You can, of course, live with us. Our rates for lodgers are very reasonable.
Love Dad
I feel a huge relief. I can get away from here and go back to India. I lie on my bed and think about my life there. After the war years in Leeds, Bombay was another world. I sailed out on a P&O liner with my mother and baby brother. Shipboard life was a taste of what was to come: sunshine, good food, constant leisure. I bought three long evening dresses with matching evening gloves and I rotated through these as everyone dressed formally for dinner every night.
Port Said was my first encounter with a culture completely foreign to my own and I found it thrilling. The bustle of brown bodies, the noise of men calling out to entice us into their shops, constant honking of car horns, strange dried foods and herbs, pungent smells and gilliegillie men who performed magic tricks.
As we sailed into Bombay harbour, I could see my father dressed in white slacks and
a white short-sleeved shirt, waiting to meet us. He drove us to our new home, a huge ground-floor flat with three en-suite bedrooms, a living room that comfortably held a piano and two three-piece suites, a dining room and an inner sanctum ruled by Fergie the cook. The servants were lined up to greet us: Sammy the bearer, dignified in his turban and cummerbund, Ruth the ayah, or nanny, for my brother, Ali the houseboy and Fergie. They placed garlands of flowers around our necks as they greeted us with ‘Namaste’.
I quickly settled into a life of days spent at Breach Candy, the outdoor European swimming pool that was a short walk away, where I took lessons from Sophie and learned to swim and dive. After a while I helped Sophie teach children how to swim. When I wasn’t there, I was shopping with my mother, playing canasta or sitting around with three or four other teenaged European girls who lived in Bombay. We did not mix with Indian teenagers and I was too naive to wonder why. I resolve that when I go back, I will try to get to know Indian girls of my age.

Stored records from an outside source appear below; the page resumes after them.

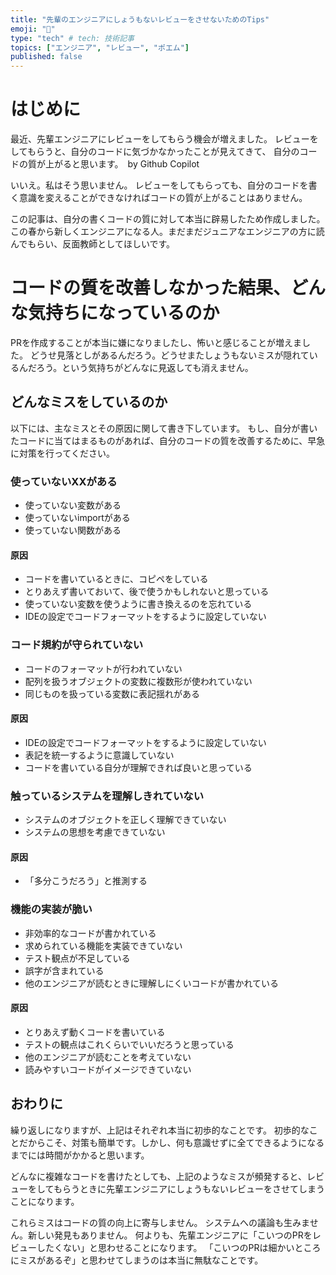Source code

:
 ```yaml
---
title: "先輩のエンジニアにしょうもないレビューをさせないためのTips"
emoji: "🐡"
type: "tech" # tech: 技術記事
topics: ["エンジニア", "レビュー", "ポエム"]
published: false
---
```


# はじめに
最近、先輩エンジニアにレビューをしてもらう機会が増えました。
レビューをしてもらうと、自分のコードに気づかなかったことが見えてきて、
自分のコードの質が上がると思います。　by Github Copilot

いいえ。私はそう思いません。
レビューをしてもらっても、自分のコードを書く意識を変えることができなければコードの質が上がることはありません。

この記事は、自分の書くコードの質に対して本当に辟易したため作成しました。
この春から新しくエンジニアになる人。まだまだジュニアなエンジニアの方に読んでもらい、反面教師としてほしいです。


# コードの質を改善しなかった結果、どんな気持ちになっているのか
PRを作成することが本当に嫌になりましたし、怖いと感じることが増えました。
どうせ見落としがあるんだろう。どうせまたしょうもないミスが隠れているんだろう。という気持ちがどんなに見返しても消えません。


## どんなミスをしているのか
以下には、主なミスとその原因に関して書き下しています。
もし、自分が書いたコードに当てはまるものがあれば、自分のコードの質を改善するために、早急に対策を行ってください。

### 使っていないXXがある
- 使っていない変数がある
- 使っていないimportがある
- 使っていない関数がある

#### 原因
- コードを書いているときに、コピペをしている
- とりあえず書いておいて、後で使うかもしれないと思っている
- 使っていない変数を使うように書き換えるのを忘れている
- IDEの設定でコードフォーマットをするように設定していない

### コード規約が守られていない
- コードのフォーマットが行われていない
- 配列を扱うオブジェクトの変数に複数形が使われていない
- 同じものを扱っている変数に表記揺れがある

#### 原因
- IDEの設定でコードフォーマットをするように設定していない
- 表記を統一するように意識していない
- コードを書いている自分が理解できれば良いと思っている

### 触っているシステムを理解しきれていない
- システムのオブジェクトを正しく理解できていない
- システムの思想を考慮できていない

#### 原因
- 「多分こうだろう」と推測する

### 機能の実装が脆い
- 非効率的なコードが書かれている
- 求められている機能を実装できていない
- テスト観点が不足している
- 誤字が含まれている
- 他のエンジニアが読むときに理解しにくいコードが書かれている

#### 原因
- とりあえず動くコードを書いている
- テストの観点はこれくらいでいいだろうと思っている
- 他のエンジニアが読むことを考えていない
- 読みやすいコードがイメージできていない

## おわりに
繰り返しになりますが、上記はそれぞれ本当に初歩的なことです。
初歩的なことだからこそ、対策も簡単です。しかし、何も意識せずに全てできるようになるまでには時間がかかると思います。

どんなに複雑なコードを書けたとしても、上記のようなミスが頻発すると、レビューをしてもらうときに先輩エンジニアにしょうもないレビューをさせてしまうことになります。

これらミスはコードの質の向上に寄与しません。
システムへの議論も生みません。新しい発見もありません。
何よりも、先輩エンジニアに「こいつのPRをレビューしたくない」と思わせることになります。
「こいつのPRは細かいところにミスがあるぞ」と思わせてしまうのは本当に無駄なことです。
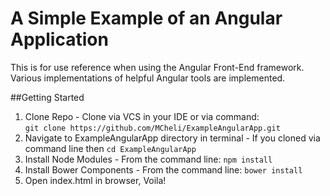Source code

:# A Simple Example of an Angular Application
This is for use reference when using the Angular Front-End framework.  Various implementations of helpful Angular tools are implemented.

##Getting Started
1. Clone Repo - Clone via VCS in your IDE or via command:  
```git clone https://github.com/MCheli/ExampleAngularApp.git```
2. Navigate to ExampleAngularApp directory in terminal - If you cloned via command line then ```cd ExampleAngularApp```
2. Install Node Modules - From the command line: ```npm install```
3. Install Bower Components - From the command line: ```bower install```
4. Open index.html in browser, Voila!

Evenings were spent attending parties, dinners and dances. There were a few young men, who worked mainly in banks, and as young girls were scarce, I was in great demand. I get up to find my photo album. There I am in my navy broderie anglaise long dress dancing with Neville in a white sharkskin dinner jacket. We have been caught mid-step and are both laughing as we stare at the camera. I am brown and robust and my hair is bleached almost white by the sun.
I flick through the album. There’s a picture of me with a large party dining at the Taj Mahal hotel. The host, fascinated by an insatiable appetite produced by a mile-long swim every day, encouraged me to order more and more courses until I could eat no more. There we are at Juhu beach. I swam in the sea there until I saw a four-foot water snake swim by, striped like a football jersey, and decided the pool was safer.
My time off flies by in a reverie as I recapture the mood of my former life and I return to work feeling buoyant and cheerful. After I come off duty, instead of having a bath and going to bed as usual, I go to Judith’s room. She is in bed, reading.